Regulatory Framework for Robo-Advisor in Nigeria

Whilst there is no specific regulatory framework for Robo-Advisor, however the Securities and Exchange Commission in its attempt to show the progression of certain aspects of the Nigerian Legal framework on financial advisory services published the "Proposed New rule on Robo-Advisory Services (the "Proposed Rules")" marking the first regulatory framework for digital investment advisory services providers in Nigeria.

The SEC Proposed Rules for Robo-Advisory Service in Nigeria

Robo- Advisor is the first phase of larger regulatory frameworks that include digital assets, offerings and intercontinental, borderless trading on emerging securities.

It is a general rule that regulations are indispensable to the proper function of economies and societies. They create the "rules of the game" for citizens, business, government and civil society. They underpin markets, protect the rights and safety of citizens and ensure the delivery of public goods and services.

This is why the Security and Exchange Commission in a bid to match the global evolving investment tech ecosystem that is garnering a lot of following and usage, released its Proposed New rule on Robo-Advisory Services (the "Proposed Rules").

The framework brings digital or "Robo"advisors under the regulatory purview of Securities and Exchange Commission (SEC), Nigeria's apex capital market regulator.

The provision of the proposed Guidelines shall be applicable to all Capital Market Operators and persons (Individual & Corporate) offering or seeking to offer Digital (Robo) Advisory Services in the Nigerian Capital Market.

The Proposed Rules mandate that apart from complying with Rule 96 of the Securities and Exchange Commission Rules and Regulations, 2013, which provides for registration requirements of Corporate and Individual Investment Advisers, the Robo-Advisor is required to comply, on an ongoing basis, with all the applicable business conduct requirements set out in the Investment and Securities Act ("ISA") and the Rules and Regulations, Notices and Guidelines issued pursuant to the ISA.

To avoid conflict of interest, "Robo" advisers are required to comply with the disclosure requirements on conflicts of interest set out in the Code of Conduct for Employees of Capital Market Operators as well as disclose in writing to their clients, any actual or potential conflict of interest arising from any connection to or association with any product provider, including any material information or facts that may compromise their objectivity or independence.

Although Robo-Advisory technology exists, there are varying degrees of human interface and influence on the functionalities of this novel technology. This appears to be the rationale for SEC's decision to seek to hold humans accountable in the deployment of algorithm/artificial intelligence-based financial advisory services.
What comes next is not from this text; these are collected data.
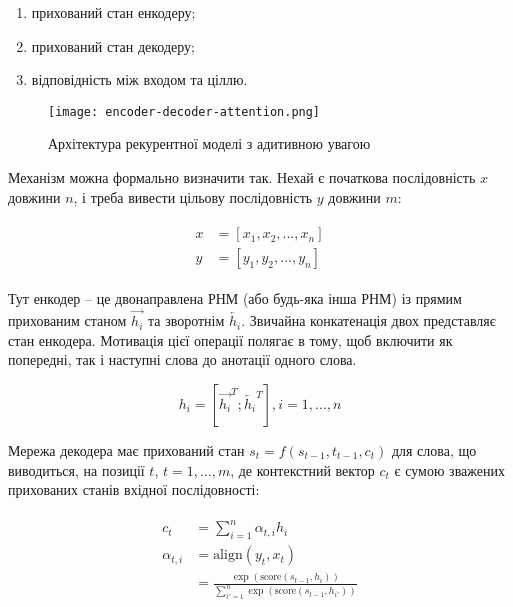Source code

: \begin{enumerate}[label=--]
    \item прихований стан енкодеру;
    \item прихований стан декодеру;
    \item відповідність між входом та ціллю.
\end{enumerate}

\begin{figure}[H]
    \centering
    \texttt{[image: encoder-decoder-attention.png]}
    \caption{Архітектура рекурентної моделі з адитивною увагою}
    \label{fig:plot3}
\end{figure}

Механізм можна формально визначити так. Нехай є початкова послідовність
$x$ довжини $n$, і треба вивести цільову послідовність $y$
довжини $m$:

\vspace{0.5em}
\begin{gather}
\begin{aligned}
    x &= [x_1,x_2, ..., x_n] \\
    y &= [y_1,y_2, ..., y_n]
\end{aligned}
\end{gather}
\vspace{\baselineskip}

Тут енкодер -- це двонаправлена РНМ (або будь-яка інша РНМ) із прямим
прихованим станом $\overrightarrow{h_i}$ та зворотнім
$\overleftarrow{h_i}$. Звичайна конкатенація двох представляє стан
енкодера. Мотивація цієї операції
полягає в тому, щоб включити як попередні, так і наступні
слова до анотації одного слова.

\begin{equation}
    h_i = [\overrightarrow{h_i}^T;\overleftarrow{h_i}^T], i=1, ..., n
\end{equation}

Мережа декодера має прихований стан $s_t = f(s_{t-1},t_{t-1},c_t)$
для слова, що виводиться, на позиції $t$, $t = 1, ..., m$,
де контекстний вектор $c_t$ є сумою зважених прихованих станів
вхідної послідовності:

\vspace{0.5em}
\begin{gather}
\begin{aligned}
    c_t          &= \sum^n_{i=1}\alpha_{t,i} h_i \\
    \alpha_{t,i} &= \text{align}(y_t,x_t) \\
    &= \frac{\exp(\text{score}(s_{t-1}, h_i))}{\sum^n_{i'=1}\exp(\text{score}(s_{t-1},h_{i'}))}
\end{aligned}
\end{gather}
\vspace{\baselineskip}

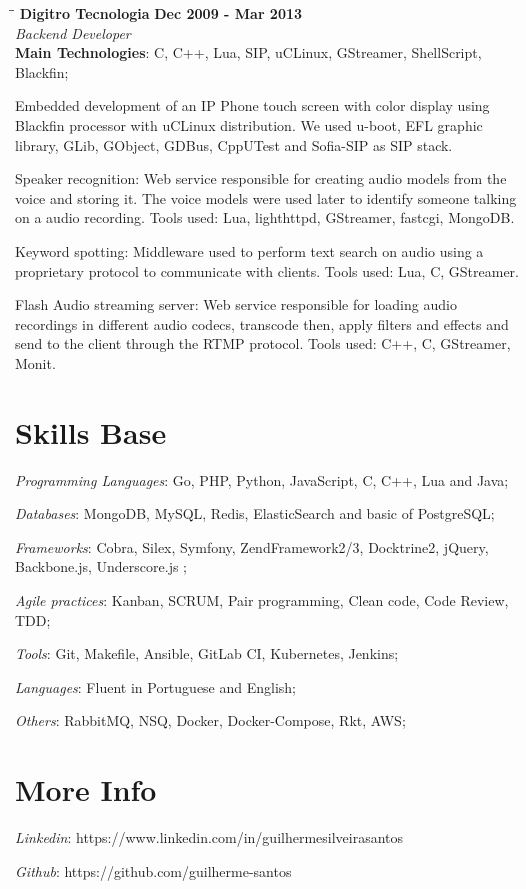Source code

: \documentclass[margin]{res}
\begin{document}
\begin{resume}
\vspace{-0.1in}
    \begin{tabbing}
    \hspace{2.3in}\= \hspace{1.7in}\= \kill
    \textbf{Digitro Tecnologia}    \>\>\textbf{Dec 2009 - Mar 2013}\\
    \textit{Backend Developer}\\
    \textbf{Main Technologies}: C, C++, Lua, SIP, uCLinux, GStreamer, ShellScript, Blackfin;
    \end{tabbing}\vspace{-20pt}
    \vspace{2mm}
Embedded development of an IP Phone touch screen with color display using Blackfin processor with uCLinux distribution. We used u-boot, EFL graphic library, GLib, GObject, GDBus, CppUTest and Sofia-SIP as SIP stack.

Speaker recognition: Web service responsible for creating audio models from the voice and storing it. The voice models were used later to identify someone talking on a audio recording. Tools used: Lua, lighthttpd, GStreamer, fastcgi, MongoDB.

Keyword spotting: Middleware used to perform text search on audio using a proprietary protocol to communicate with clients. Tools used: Lua, C, GStreamer.

Flash Audio streaming server: Web service responsible for loading audio recordings in different audio codecs, transcode then, apply filters and effects and send to the client through the RTMP protocol. Tools used: C++, C, GStreamer, Monit.

\section{Skills Base} \textit{Programming Languages}: Go, PHP, Python, JavaScript, C, C++, Lua and Java;

	\textit{Databases}: MongoDB, MySQL, Redis, ElasticSearch and basic of PostgreSQL;

	\textit{Frameworks}: Cobra, Silex, Symfony, ZendFramework2/3, Docktrine2, jQuery, Backbone.js, Underscore.js ;

	\textit{Agile practices}: Kanban, SCRUM, Pair programming, Clean code, Code Review, TDD;

	\textit{Tools}: Git, Makefile, Ansible, GitLab CI, Kubernetes, Jenkins;

	\textit{Languages}: Fluent in Portuguese and English;

	\textit{Others}: RabbitMQ, NSQ, Docker, Docker-Compose, Rkt, AWS;

\section{More Info} \textit{Linkedin}: https://www.linkedin.com/in/guilhermesilveirasantos

    \textit{Github}: https://github.com/guilherme-santos

\end{resume}
\end{document}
I also believe that the SEC believes Robo-Advisory services may soon be available to Nigerians with the plethora of wealthy tech companies in the ecosystem who are constantly innovating. Therefore, SEC may be seeking to create a regulatory environment in which Robo-Advisors can thrive and collaborate with the apex securities regulatory body in Nigeria to foster an adoption of technology-driven products by Nigerians.

In Conclusion:

It is pertinent to state that the disruption of Robo-advisors as new market players in the financial sector are bringing new challenges that the regulators must face in the short term. For this reason, at this time, it is necessary to delve into some key aspects that regulators should consider in order to create and implement efficient regulation of this new phenomenon:

– As regulators gain confidence in their capacity to assess and monitor robo advisors, and as robo advisors become a major force in the market, there may be less need for direct regulation of the forms and features of consumer financial products.

– Provisional ideas about how financial services regulation could facilitate quality-based competition and diversity among robo-advisors to ensure the performance of intermediaries who use robo advisors increasingly exceeds that of their unassisted competitors.